[Opening Study material section]
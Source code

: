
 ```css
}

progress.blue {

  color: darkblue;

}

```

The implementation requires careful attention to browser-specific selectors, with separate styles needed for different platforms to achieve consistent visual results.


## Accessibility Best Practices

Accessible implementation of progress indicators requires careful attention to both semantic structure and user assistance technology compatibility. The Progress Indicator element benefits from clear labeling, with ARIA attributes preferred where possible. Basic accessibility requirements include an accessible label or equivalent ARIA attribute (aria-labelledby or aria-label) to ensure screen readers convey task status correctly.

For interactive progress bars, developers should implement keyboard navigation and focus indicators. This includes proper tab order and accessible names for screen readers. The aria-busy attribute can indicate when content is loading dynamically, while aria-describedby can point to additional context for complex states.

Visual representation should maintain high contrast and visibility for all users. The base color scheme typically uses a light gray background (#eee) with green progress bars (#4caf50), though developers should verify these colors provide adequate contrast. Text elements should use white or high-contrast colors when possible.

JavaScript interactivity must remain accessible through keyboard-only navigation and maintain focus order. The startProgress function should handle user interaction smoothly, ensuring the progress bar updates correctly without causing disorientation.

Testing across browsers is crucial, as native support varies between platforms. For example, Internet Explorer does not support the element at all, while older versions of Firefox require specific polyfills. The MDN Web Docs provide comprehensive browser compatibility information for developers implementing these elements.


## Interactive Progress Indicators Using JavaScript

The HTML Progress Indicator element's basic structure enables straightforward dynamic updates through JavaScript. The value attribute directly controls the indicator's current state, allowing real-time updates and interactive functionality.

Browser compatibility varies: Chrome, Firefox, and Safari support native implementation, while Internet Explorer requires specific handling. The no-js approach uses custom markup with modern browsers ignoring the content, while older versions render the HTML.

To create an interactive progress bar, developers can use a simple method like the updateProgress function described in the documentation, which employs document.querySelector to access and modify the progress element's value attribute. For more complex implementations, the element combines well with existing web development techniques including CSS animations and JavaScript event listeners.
[Closing Study material section]
[Opening Study material section]
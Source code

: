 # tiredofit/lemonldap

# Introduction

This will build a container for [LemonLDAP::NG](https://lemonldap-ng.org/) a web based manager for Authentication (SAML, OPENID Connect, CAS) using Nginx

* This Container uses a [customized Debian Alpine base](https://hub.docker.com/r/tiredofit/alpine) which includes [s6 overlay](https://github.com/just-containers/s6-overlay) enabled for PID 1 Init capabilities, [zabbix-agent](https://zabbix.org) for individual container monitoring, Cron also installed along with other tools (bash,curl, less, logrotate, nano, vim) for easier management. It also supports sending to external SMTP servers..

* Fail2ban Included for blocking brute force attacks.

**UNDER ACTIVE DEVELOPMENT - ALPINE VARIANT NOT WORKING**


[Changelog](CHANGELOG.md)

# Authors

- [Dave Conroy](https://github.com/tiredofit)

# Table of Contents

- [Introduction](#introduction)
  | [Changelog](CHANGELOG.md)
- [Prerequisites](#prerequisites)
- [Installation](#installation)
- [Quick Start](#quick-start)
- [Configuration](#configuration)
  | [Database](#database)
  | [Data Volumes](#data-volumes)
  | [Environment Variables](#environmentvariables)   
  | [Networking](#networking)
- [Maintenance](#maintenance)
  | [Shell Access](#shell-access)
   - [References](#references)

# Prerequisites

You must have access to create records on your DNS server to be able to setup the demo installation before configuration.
[Closing Study material section]
- [Assignment]: Write out, from the lines above, only those from the line with "- [Maintenance](#maintenance)" to the line with "You must have", exactly as given, including the first and the last.

- [Result of this task]:
- [Maintenance](#maintenance)
  | [Shell Access](#shell-access)
   - [References](#references)

# Prerequisites

You must have access to create records on your DNS server to be able to setup the demo installation before configuration.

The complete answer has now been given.